The cloister government

On January 11, 1198, Emperor Tsuchimikado took over the Imperial Throne, but Emperor Go-Toba continued to run his cloister government as a retired emperor for 23 years until 1221, spanning three generations starting from Emperor Tsuchimikado and continuing to Emperor Juntoku and Emperor Chukyo. Once he became the retired emperor, he made an active effort to become a (high-ranking) courtier allowed into the Imperial Palace, as a court noble (traditionally, people who served an emperor would stay with him after his reign) in order to reform the system of the cloister government; he was ready to take forceful action against the Kamakura government, which had started to behave conspicuously.

The Jokyu War

On May 14, 1221, the Retired Emperor Go-Toba gave an official document to expel the regent Yoshitoki HOJO from the government; he gathered the solders near Kyoto and triggered the Jokyu War, but he was severely beaten by the Kamakura government. Slightly more than two months after the incident, on July 9, Yoshitoki's son Yasutoki HOJO came to Kyoto with 190,000 solders; subsequently, the Retired Emperor Go-Toba was sentenced to deportation and sent to Oki no-shima Island (Naka no shima, Ama County, Oki Province, the present-day Ama-cho Town). Emperor Juntoku helped his father defeat the Kamakura government, but he was then sent to Sado ga-shima Island; the Emperor Tsuchimikado also went to Tosa Province by his own will, although he was not involved in the incident. Apart from these three retired emperors, the Retired Emperor's prince, Masanari, was sentenced to deportation and sent to Tajima Province; Prince Yorihito was sentenced to deportation and sent to Bizen Province. Furthermore, the young Emperor Chukyo, who was enthroned for three months (he was four years old) was removed, and instead Takakura-in's grandchild (the future Emperor Horikawa) was recommended to succeed the Imperial Throne, and his father, Prince Morisada, took control of the cloister government.

The Emperor's death

The Retired Emperorr Go-Toba, who had become a cloistered emperor before he was about to be sentenced to deportation and sent to Oki, died at the place of exile on February 20, 1239, while Emperor Shijo was in power. In May of that year, he was given the posthumous name of Kentoku-in. Because there was no one to succeed the Imperial Throne from Emperor Go-Takakura's line, Emperor Go-Saga (Prince Tsuchimikado) was enthroned in July 1242; and the suffix -in used in posthumous Buddhist names was changed to Go-Toba-in. This is an exception, and there is no other successive Emperor but Go-Toba-in whose posthumous name was changed.

As a poet

Go-Toba (no)-in was one of the greatest, most outstanding poets of the Medieval period; his poems had an enormous impact on the later periods.

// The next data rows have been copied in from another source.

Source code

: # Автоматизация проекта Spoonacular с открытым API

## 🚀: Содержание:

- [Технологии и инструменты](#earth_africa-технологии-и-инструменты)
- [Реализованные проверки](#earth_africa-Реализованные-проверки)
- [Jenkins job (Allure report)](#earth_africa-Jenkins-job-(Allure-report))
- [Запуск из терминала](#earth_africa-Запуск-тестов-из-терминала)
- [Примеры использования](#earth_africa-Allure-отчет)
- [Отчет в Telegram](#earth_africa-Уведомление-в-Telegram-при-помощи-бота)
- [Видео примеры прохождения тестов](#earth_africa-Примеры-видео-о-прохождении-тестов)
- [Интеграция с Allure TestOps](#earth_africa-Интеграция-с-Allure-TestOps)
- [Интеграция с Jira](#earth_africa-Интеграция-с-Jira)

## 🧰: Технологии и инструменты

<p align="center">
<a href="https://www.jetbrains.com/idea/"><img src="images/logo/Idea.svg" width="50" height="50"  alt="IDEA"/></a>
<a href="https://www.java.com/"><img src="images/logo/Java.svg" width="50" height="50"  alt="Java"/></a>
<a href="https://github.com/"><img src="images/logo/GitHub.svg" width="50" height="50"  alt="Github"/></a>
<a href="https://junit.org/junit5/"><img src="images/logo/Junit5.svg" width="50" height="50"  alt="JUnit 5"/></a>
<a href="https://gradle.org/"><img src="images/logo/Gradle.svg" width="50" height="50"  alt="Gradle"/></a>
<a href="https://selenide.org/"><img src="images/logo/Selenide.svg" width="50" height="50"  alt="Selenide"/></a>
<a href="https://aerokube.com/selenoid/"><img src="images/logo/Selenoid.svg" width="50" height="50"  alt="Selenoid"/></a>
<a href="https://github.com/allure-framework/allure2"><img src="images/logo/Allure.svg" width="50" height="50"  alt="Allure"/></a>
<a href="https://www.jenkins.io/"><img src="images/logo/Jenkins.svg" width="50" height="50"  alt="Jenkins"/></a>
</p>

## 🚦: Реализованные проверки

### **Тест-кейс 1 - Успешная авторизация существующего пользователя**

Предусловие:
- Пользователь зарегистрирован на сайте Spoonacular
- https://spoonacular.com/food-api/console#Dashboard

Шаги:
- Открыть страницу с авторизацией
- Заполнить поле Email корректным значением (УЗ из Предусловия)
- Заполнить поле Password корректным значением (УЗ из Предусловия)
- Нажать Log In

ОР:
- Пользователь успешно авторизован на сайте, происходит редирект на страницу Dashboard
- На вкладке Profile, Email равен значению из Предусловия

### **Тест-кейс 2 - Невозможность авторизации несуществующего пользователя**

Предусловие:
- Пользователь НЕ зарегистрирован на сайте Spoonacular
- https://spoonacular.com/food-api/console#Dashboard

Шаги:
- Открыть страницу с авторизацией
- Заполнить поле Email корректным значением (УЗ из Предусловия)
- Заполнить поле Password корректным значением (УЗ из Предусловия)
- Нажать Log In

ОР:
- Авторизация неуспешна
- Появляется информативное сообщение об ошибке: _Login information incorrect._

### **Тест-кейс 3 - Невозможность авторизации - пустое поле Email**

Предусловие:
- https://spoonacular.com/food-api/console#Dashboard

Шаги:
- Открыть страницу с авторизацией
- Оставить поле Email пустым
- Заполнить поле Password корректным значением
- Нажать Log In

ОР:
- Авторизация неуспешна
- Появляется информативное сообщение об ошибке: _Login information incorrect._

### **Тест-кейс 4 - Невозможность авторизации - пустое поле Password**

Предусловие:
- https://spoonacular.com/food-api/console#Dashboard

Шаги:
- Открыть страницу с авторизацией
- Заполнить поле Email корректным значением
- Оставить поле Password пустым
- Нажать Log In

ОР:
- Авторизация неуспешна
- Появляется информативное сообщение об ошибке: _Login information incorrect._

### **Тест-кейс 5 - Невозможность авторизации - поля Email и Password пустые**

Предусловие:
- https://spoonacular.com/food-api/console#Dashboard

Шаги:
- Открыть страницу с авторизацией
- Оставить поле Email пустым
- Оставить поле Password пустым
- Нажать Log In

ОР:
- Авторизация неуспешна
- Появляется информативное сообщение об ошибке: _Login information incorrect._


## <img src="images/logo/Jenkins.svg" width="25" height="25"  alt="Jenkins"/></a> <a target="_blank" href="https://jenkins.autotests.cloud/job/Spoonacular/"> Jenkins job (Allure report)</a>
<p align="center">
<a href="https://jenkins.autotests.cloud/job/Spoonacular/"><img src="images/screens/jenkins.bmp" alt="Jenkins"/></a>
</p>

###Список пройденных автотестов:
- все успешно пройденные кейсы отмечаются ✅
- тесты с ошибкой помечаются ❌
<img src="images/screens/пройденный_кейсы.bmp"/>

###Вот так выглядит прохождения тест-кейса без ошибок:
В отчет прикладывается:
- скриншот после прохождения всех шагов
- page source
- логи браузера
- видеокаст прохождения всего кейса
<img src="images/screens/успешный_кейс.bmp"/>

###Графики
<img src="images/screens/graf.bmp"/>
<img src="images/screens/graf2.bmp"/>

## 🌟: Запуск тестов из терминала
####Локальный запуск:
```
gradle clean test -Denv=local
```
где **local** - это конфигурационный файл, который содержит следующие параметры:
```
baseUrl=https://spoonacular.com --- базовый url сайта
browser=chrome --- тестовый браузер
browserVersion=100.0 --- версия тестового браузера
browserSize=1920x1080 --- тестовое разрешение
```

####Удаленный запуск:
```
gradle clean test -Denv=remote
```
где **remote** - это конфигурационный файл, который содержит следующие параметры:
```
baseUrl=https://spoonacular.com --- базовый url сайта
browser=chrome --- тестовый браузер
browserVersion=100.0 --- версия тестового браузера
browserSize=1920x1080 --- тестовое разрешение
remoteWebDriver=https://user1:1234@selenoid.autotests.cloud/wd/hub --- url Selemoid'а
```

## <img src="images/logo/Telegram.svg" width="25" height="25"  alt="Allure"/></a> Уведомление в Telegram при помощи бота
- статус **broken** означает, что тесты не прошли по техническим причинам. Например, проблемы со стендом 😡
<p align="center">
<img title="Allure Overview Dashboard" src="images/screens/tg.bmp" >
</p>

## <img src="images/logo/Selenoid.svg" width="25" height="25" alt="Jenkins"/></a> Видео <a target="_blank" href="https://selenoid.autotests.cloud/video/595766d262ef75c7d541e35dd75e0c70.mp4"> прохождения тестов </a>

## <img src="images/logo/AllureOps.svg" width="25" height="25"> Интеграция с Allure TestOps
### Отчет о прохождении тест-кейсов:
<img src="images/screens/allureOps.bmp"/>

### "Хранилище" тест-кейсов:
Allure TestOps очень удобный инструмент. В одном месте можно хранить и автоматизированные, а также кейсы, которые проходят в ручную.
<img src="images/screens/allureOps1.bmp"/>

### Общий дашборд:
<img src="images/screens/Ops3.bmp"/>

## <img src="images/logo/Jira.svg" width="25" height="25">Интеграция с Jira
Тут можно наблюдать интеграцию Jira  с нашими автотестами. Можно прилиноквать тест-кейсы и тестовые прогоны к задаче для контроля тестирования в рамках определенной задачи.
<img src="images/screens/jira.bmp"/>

It is unknown when Go-Toba-in acquired an interest in poetry, but generally it is said that he started when he abdicated the throne in January 1198; also, in August of that year he suddenly started writing poems after the imperial visit to Kumano, and in 1199 he often opened poetry competitions (poetry parties or contests). Go-Toba-in admired FUJIWARA no Sadaie's (Teika) style of poetry writing, the latter being the main person of the Kujo Family in the world of tanka poetry; the tanka circle, being similar to 新儀非拠達磨歌 at that time, was the stylistic manner of praising something and criticizing at the same time. In July 1200, when Shoji Shodo Hyakushu Waka was held, Go-Toba-in invited the poets of the Kujo Family, representing the world of tanka poetry, along with members of the tanka circle and the Mikohidari Family, such as Princess Shikishi (Shokushi), Yoshitsune KUJO, FUJIWARA no Shunzei (Toshinari), Jien, Jakuren, FUJIWARA no Sadaie (Teika) and FUJIWARA no Ietaka to send poems to the Imperial Palace or temples. With this collection of 100 poems, Go-Toba-in began studying under FUJIWARA no Shunzei (Toshinari); he was directly affected by the style of FUJIWARA no Sadaie (Teika), and his poetry experienced dramatic improvement. In August of that year, Go-Toba-in started making poems for Shoji Godo Hyakushu Waka. The reprehensive poets were FUJIWARA no Masatsune, MINAMOTO no Tomochika, KAMO no Chomei and Go-Toba in no Kunaikyo, who were mostly newcomers from among the aides of Go-Toba-in; he tried to find new poets to serve the other people, but later on it helped to create a base for the In aide group together with the KUJO Family group and the Mikohidari Family group within Shin Kokin Kajin gun.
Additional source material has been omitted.